# Your instructions:
The answer must be every line below that holds the word "這樣的話".

___ Recorded information ___

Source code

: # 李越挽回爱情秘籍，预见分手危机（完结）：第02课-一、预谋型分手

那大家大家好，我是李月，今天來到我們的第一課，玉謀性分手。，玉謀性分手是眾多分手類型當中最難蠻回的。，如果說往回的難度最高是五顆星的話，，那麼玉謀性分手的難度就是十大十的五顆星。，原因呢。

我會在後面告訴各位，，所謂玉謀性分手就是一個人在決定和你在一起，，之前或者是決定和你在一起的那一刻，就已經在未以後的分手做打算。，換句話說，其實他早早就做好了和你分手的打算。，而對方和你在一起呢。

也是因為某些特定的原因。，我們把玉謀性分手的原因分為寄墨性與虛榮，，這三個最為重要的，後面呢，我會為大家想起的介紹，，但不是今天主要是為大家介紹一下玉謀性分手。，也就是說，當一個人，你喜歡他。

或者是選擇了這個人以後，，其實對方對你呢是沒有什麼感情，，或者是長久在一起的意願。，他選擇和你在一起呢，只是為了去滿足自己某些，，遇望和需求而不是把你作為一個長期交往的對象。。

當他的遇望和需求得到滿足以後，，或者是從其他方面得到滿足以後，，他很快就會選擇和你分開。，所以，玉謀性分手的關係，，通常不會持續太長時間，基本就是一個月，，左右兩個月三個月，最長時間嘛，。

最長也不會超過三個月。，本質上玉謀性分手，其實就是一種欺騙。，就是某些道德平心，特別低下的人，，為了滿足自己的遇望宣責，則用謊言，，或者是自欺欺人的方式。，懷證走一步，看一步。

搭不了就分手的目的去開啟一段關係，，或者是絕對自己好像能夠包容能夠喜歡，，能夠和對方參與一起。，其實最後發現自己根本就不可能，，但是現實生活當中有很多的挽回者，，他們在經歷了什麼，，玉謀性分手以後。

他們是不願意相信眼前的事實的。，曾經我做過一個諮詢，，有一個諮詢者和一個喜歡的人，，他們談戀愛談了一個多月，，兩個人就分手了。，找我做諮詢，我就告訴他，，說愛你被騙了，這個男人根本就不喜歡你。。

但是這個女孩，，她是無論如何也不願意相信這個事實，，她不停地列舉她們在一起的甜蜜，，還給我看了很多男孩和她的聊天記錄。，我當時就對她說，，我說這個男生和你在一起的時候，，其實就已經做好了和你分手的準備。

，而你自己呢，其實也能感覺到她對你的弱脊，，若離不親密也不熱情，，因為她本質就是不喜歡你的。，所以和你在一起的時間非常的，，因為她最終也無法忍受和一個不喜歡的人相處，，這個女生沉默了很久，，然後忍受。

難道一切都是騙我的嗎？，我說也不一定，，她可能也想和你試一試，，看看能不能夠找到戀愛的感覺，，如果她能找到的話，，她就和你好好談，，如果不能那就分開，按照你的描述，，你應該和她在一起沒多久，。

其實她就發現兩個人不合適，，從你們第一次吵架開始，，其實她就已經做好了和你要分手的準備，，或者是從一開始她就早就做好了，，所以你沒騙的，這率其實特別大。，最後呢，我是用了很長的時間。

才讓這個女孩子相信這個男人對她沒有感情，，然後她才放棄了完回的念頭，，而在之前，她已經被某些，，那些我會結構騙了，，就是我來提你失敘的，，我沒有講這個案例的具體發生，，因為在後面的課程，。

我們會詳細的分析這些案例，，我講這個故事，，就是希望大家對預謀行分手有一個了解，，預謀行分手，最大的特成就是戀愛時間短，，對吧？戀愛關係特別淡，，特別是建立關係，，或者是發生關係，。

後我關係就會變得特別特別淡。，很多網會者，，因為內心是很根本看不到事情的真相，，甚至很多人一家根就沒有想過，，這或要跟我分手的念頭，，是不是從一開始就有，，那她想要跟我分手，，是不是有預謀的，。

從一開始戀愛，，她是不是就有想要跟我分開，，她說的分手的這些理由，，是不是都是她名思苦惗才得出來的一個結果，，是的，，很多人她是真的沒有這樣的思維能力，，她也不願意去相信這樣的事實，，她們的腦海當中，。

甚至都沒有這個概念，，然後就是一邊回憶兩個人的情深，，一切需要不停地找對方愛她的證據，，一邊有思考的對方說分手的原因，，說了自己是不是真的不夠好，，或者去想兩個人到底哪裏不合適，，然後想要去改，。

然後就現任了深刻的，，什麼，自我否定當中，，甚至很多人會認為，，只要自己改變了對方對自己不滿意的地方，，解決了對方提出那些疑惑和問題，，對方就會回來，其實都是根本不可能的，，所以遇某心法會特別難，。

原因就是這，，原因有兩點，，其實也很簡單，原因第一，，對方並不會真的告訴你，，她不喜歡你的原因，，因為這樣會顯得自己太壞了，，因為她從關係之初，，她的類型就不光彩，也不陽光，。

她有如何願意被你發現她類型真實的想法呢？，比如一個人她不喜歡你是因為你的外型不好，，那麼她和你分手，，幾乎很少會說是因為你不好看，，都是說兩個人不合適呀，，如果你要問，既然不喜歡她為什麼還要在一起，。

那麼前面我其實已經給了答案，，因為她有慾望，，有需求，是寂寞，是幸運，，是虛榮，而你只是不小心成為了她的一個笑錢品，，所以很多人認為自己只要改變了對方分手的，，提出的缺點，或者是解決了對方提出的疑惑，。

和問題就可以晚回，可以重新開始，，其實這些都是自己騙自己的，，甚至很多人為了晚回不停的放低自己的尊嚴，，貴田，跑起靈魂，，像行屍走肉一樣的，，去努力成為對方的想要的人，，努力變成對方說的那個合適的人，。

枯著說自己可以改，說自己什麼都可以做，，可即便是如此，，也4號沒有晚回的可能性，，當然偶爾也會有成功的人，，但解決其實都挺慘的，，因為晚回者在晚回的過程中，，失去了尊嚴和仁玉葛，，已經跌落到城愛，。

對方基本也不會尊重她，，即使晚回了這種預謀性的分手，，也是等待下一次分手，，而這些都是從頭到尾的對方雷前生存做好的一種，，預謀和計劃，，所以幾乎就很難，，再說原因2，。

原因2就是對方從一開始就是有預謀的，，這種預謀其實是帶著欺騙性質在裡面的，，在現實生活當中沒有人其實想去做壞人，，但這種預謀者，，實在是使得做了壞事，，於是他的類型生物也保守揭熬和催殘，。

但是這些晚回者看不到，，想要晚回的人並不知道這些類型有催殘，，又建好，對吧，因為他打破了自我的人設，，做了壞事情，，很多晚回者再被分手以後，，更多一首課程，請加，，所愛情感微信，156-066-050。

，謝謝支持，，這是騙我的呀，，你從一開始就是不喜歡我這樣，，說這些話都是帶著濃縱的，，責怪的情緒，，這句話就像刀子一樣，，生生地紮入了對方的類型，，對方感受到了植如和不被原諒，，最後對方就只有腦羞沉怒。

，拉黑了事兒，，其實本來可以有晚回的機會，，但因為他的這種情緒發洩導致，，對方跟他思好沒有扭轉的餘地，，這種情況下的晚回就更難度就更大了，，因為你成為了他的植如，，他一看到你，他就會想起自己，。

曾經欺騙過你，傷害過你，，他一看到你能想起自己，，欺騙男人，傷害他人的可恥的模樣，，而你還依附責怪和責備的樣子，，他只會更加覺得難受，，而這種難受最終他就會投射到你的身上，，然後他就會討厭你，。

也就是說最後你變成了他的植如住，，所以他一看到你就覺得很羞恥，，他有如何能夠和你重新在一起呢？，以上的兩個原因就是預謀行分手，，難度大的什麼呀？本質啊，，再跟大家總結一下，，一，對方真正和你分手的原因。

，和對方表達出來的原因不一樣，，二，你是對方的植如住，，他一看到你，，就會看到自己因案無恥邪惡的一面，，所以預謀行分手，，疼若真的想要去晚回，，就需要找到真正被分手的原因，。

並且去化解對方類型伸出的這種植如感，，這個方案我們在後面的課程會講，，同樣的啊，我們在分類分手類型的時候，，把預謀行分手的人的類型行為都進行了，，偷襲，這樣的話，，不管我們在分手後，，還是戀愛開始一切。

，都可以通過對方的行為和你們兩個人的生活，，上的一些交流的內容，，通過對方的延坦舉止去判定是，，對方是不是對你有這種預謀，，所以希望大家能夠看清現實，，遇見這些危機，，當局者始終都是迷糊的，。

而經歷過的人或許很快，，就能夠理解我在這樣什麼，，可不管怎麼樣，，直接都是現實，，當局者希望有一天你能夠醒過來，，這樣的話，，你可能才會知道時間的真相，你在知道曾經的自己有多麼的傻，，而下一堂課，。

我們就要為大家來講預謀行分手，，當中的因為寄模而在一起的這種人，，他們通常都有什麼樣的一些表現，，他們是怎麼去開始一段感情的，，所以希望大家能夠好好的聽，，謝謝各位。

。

___

# Output for this task:
並且去化解對方類型伸出的這種植如感，，這個方案我們在後面的課程會講，，同樣的啊，我們在分類分手類型的時候，，把預謀行分手的人的類型行為都進行了，，偷襲，這樣的話，，不管我們在分手後，，還是戀愛開始一切。
而經歷過的人或許很快，，就能夠理解我在這樣什麼，，可不管怎麼樣，，直接都是現實，，當局者希望有一天你能夠醒過來，，這樣的話，，你可能才會知道時間的真相，你在知道曾經的自己有多麼的傻，，而下一堂課，。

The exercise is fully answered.